The bottom line is this: The available empirical evidence does not support the idea that spending multipliers typically exceed one, and thus spending stimulus programs will likely raise GDP by less than the increase in government spending. defence-spending multipliers exceeding one likely apply only at very high unemployment rates, and nondefense multipliers are probably smaller. However, there is empirical support for the proposition that tax rate reductions will increase real GDP.
This is a strong case against stimulus spending under any normal circumstances. But it doesn’t really address the point made by the house economist of the New York Times, Paul Krugman, that this time it is different. We know that’s a phrase only used ironically these days but it is worth paying attention to the argument that under our present circumstances, government spending may be uniquely fitted to growing the economy.

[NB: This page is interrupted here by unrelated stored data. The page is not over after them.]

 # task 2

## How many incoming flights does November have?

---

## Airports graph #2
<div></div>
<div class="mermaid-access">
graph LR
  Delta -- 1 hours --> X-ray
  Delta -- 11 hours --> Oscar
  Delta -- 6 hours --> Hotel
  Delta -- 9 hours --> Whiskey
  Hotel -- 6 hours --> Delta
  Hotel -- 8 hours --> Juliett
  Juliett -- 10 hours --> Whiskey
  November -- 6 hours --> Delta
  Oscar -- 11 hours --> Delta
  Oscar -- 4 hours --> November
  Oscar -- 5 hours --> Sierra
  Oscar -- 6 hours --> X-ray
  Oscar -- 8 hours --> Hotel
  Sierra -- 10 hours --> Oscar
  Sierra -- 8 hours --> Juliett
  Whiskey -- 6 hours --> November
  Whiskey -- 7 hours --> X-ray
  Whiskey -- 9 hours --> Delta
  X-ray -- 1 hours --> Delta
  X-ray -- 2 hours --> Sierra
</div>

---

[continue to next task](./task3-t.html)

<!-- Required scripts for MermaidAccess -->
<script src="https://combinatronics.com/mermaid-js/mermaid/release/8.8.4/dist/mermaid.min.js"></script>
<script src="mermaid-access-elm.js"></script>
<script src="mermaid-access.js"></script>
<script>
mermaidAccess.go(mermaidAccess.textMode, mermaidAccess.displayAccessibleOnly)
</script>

According to Krugman’s view, our economic growth is stagnating because the global demand for savings has increased too rapidly. The supply of savings–the preference for holding money and its equivalents over investing and spending it–has grown to a level that the economy is under-performing, unable to operate near its existing capacity.
Krugman’s term for this is “a liquidity trap.” Under these circumstances, Krugman argues, even somewhat ineffecient government spending can increase the real GDP because it is actually bringing about new spending and investment rather than just crowding out private sector investment. So you get a benefit–even if there is no multiplier effect.
We’re instinctively sceptical about government spending problems, largely for a host of issues that have little to do with macroeconomics and more to do with political science. Government spending tends to b ewasteful because governmental authorities are captured by special interests and irredeemably ignorant about the unintended consequences of their programs. It almost certainly involves malinvestment in economically unsuitable projects, and can drive further malinvestment by “crowding in” private investment chasing government subsidies.
But Barro and Redlick’s analysis falls short of addressing one of the core arguments for fiscal stimulus, which means the title of their essay–“Fiscal Spending Doesn’t Work”–should at least be amended to read “except maybe in special circumstances such as the ones we face right now.”